Lo dicho nos permite aseverar también, que tanto el Estado
como las Fuerzas Armadas, no existen por sí mismas, sino que son
manifestaciones objetivas con que un pueblo expresa su voluntad de vivir,
desarrollarse y preservarse dentro de una comunidad social organizada.
Una nación se caracteriza, por un previsible crecimiento
regular y sostenido de sus fuerzas productoras, del bienestar social y
evolución cultural de sus habitantes y por la clara delimitación de su papel en
la contingencia internacional en la cual se mueve.
Una nación es, pues, una familia espiritual y no tan solo
una colectividad humana circunscripta por la geografía. Dos factores que en
realidad constituyen uno solo, conforman la comunidad nacional. Uno es el
pasado, el otro es el presente y su proyección hacia el futuro; uno es la común
heredad recibida de los mayores, otro es la convivencia actual, la voluntad de
mantener y acrecentar el patrimonio recibido.
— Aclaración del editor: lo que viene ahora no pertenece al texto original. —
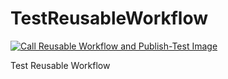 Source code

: # TestReusableWorkflow

[![Call Reusable Workflow and Publish-Test Image](https://github.com/Cschau0701vip/TestReusableWorkflow/actions/workflows/reuse-workflow-test.yml/badge.svg)](https://github.com/Cschau0701vip/TestReusableWorkflow/actions/workflows/reuse-workflow-test.yml)

Test Reusable Workflow
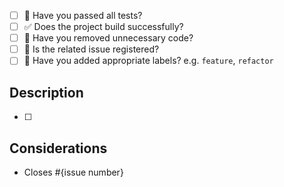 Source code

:
- [ ] 💯 Have you passed all tests?
- [ ] ✅ Does the project build successfully?
- [ ] 🧹 Have you removed unnecessary code?
- [ ] 💭 Is the related issue registered?
- [ ] 🔖 Have you added appropriate labels? e.g. `feature`, `refactor`

## Description

- [ ]

## Considerations

- Closes #{issue number}
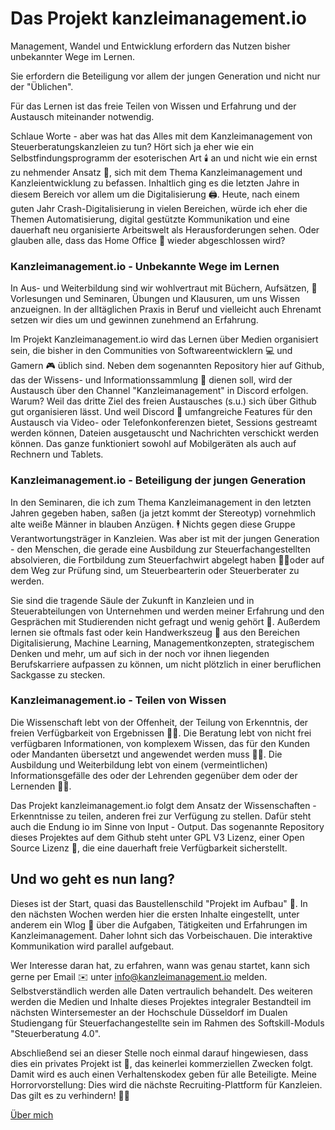 # Das Projekt kanzleimanagement.io

Management, Wandel und Entwicklung erfordern das Nutzen bisher unbekannter Wege im Lernen.

Sie erfordern die Beteiligung vor allem der jungen Generation und nicht nur der "Üblichen".

Für das Lernen ist das freie Teilen von Wissen und Erfahrung und der Austausch miteinander notwendig.

Schlaue Worte - aber was hat das Alles mit dem Kanzleimanagement von Steuerberatungskanzleien zu tun? Hört sich ja eher wie ein Selbstfindungsprogramm der esoterischen Art 🕯️ an und nicht wie ein ernst zu nehmender Ansatz 🤔, sich mit dem Thema Kanzleimanagement und Kanzleientwicklung zu befassen. Inhaltlich ging es die letzten Jahre in diesem Bereich vor allem um die Digitalisierung 🖨️. Heute, nach einem guten Jahr Crash-Digitalisierung in vielen Bereichen, würde ich eher die Themen Automatisierung, digital gestützte Kommunikation und eine dauerhaft neu organisierte Arbeitswelt als Herausforderungen sehen. Oder glauben alle, dass das Home Office 🏢 wieder abgeschlossen wird? 

### Kanzleimanagement.io - Unbekannte Wege im Lernen
In Aus- und Weiterbildung sind wir wohlvertraut mit Büchern, Aufsätzen, 📖 Vorlesungen und Seminaren, Übungen und Klausuren, um uns Wissen anzueignen. In der alltäglichen Praxis in Beruf und vielleicht auch Ehrenamt setzen wir dies um und gewinnen zunehmend an Erfahrung. 

Im Projekt Kanzleimanagement.io wird das Lernen über Medien organisiert sein, die bisher in den Communities von Softwareentwicklern 💻 und Gamern 🎮 üblich sind. Neben dem sogenannten Repository hier auf Github, das der Wissens- und Informationssammlung 📘 dienen soll, wird der Austausch über den Channel "Kanzleimanagement" in Discord erfolgen. Warum? Weil das dritte Ziel des freien Austausches (s.u.) sich über Github gut organisieren lässt. Und weil Discord 🥏 umfangreiche Features für den Austausch via Video- oder Telefonkonferenzen bietet, Sessions gestreamt werden können, Dateien ausgetauscht und Nachrichten verschickt werden können. Das ganze funktioniert sowohl auf Mobilgeräten als auch auf Rechnern und Tablets.

### Kanzleimanagement.io - Beteiligung der jungen Generation
In den Seminaren, die ich zum Thema Kanzleimanagement in den letzten Jahren gegeben haben, saßen (ja jetzt kommt der Stereotyp) vornehmlich alte weiße Männer in blauben Anzügen. 🕴️ Nichts gegen diese Gruppe Verantwortungsträger in Kanzleien. Was aber ist mit der jungen Generation - den Menschen, die gerade eine Ausbildung zur Steuerfachangestellten absolvieren, die Fortbildung zum Steuerfachwirt abgelegt haben 🧑‍🎓oder auf dem Weg zur Prüfung sind, um Steuerbearterin oder Steuerberater zu werden. 

Sie sind die tragende Säule der Zukunft in Kanzleien und in Steuerabteilungen von Unternehmen und werden meiner Erfahrung und den Gesprächen mit Studierenden nicht gefragt und wenig gehört 🦻. Außerdem lernen sie oftmals fast oder kein Handwerkszeug 🔨 aus den Bereichen Digitalisierung, Machine Learning, Managementkonzepten, strategischem Denken und mehr, um auf sich in der noch vor ihnen liegenden Berufskarriere aufpassen zu können, um nicht plötzlich in einer beruflichen Sackgasse zu stecken. 

### Kanzleimanagement.io - Teilen von Wissen
Die Wissenschaft lebt von der Offenheit, der Teilung von Erkenntnis, der freien Verfügbarkeit von Ergebnissen 🧑‍🔬. Die Beratung lebt von nicht frei verfügbaren Informationen, von komplexem Wissen, das für den Kunden oder Mandanten übersetzt und angewendet werden muss 👩‍💻. Die Ausbildung und Weiterbildung lebt von einem (vermeintlichen) Informationsgefälle des oder der Lehrenden gegenüber dem oder der Lernenden 🧑‍🏫. 

Das Projekt kanzleimanagement.io folgt dem Ansatz der Wissenschaften - Erkenntnisse zu teilen, anderen frei zur Verfügung zu stellen. Dafür steht auch die Endung io im Sinne von Input - Output. Das sogenannte Repository dieses Projektes auf dem Github steht unter GPL V3 Lizenz, einer Open Source Lizenz 📂, die eine dauerhaft freie Verfügbarkeit sicherstellt. 

## Und wo geht es nun lang?
Dieses ist der Start, quasi das Baustellenschild "Projekt im Aufbau" 🚧. In den nächsten Wochen werden hier die ersten Inhalte eingestellt, unter anderem ein Wlog 📝 über die Aufgaben, Tätigkeiten und Erfahrungen im Kanzleimanagement. Daher lohnt sich das Vorbeischauen. Die interaktive Kommunikation wird parallel aufgebaut. 

Wer Interesse daran hat, zu erfahren, wann was genau startet, kann sich gerne per Email ✉️ unter info@kanzleimanagement.io melden. Selbstverständlich werden alle Daten vertraulich behandelt. Des weiteren werden die Medien und Inhalte dieses Projektes integraler Bestandteil im nächsten Wintersemester an der Hochschule Düsseldorf im Dualen Studiengang für Steuerfachangestellte sein im Rahmen des Softskill-Moduls "Steuerberatung 4.0".

Abschließend sei an dieser Stelle noch einmal darauf hingewiesen, dass dies ein privates Projekt ist 👵, das keinerlei kommerziellen Zwecken folgt. Damit wird es auch einen Verhaltenskodex geben für alle Beteiligte. Meine Horrorvorstellung: Dies wird die nächste Recruiting-Plattform für Kanzleien. Das gilt es zu verhindern! 💂‍♀️


[Über mich](README.md)


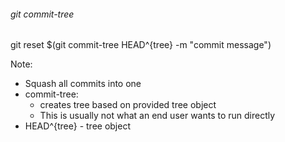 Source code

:###### git commit-tree

git reset $(git commit-tree HEAD^{tree} -m "commit message")

Note:
- Squash all commits into one
- commit-tree:
  - creates tree based on provided tree object
  - This is usually not what an end user wants to run directly
- HEAD^{tree} - tree object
El principio en que se finca el
espíritu de la comunidad nacional es, por consiguiente, una gran solidaridad
amalgamada por el profundo sentimiento de los sacrificios que se han hecho y
los que se está dispuesto a realizar.
La conciencia del ser nacional, se resume en la idea de
Patria que da al sentimiento de solidaridad social, una cohesión y fuerza
espiritual indestructible.
Misión general de las
Fuerzas Armadas
Ese espíritu, en el que debemos siempre cobijarnos, está
plasmado en normas positivas, establecidas en las Constituciones políticas de
las Repúblicas de América y que fijan, inequívocamente, el papel de las Fuerzas
Armadas en el marco de la democracia representativa.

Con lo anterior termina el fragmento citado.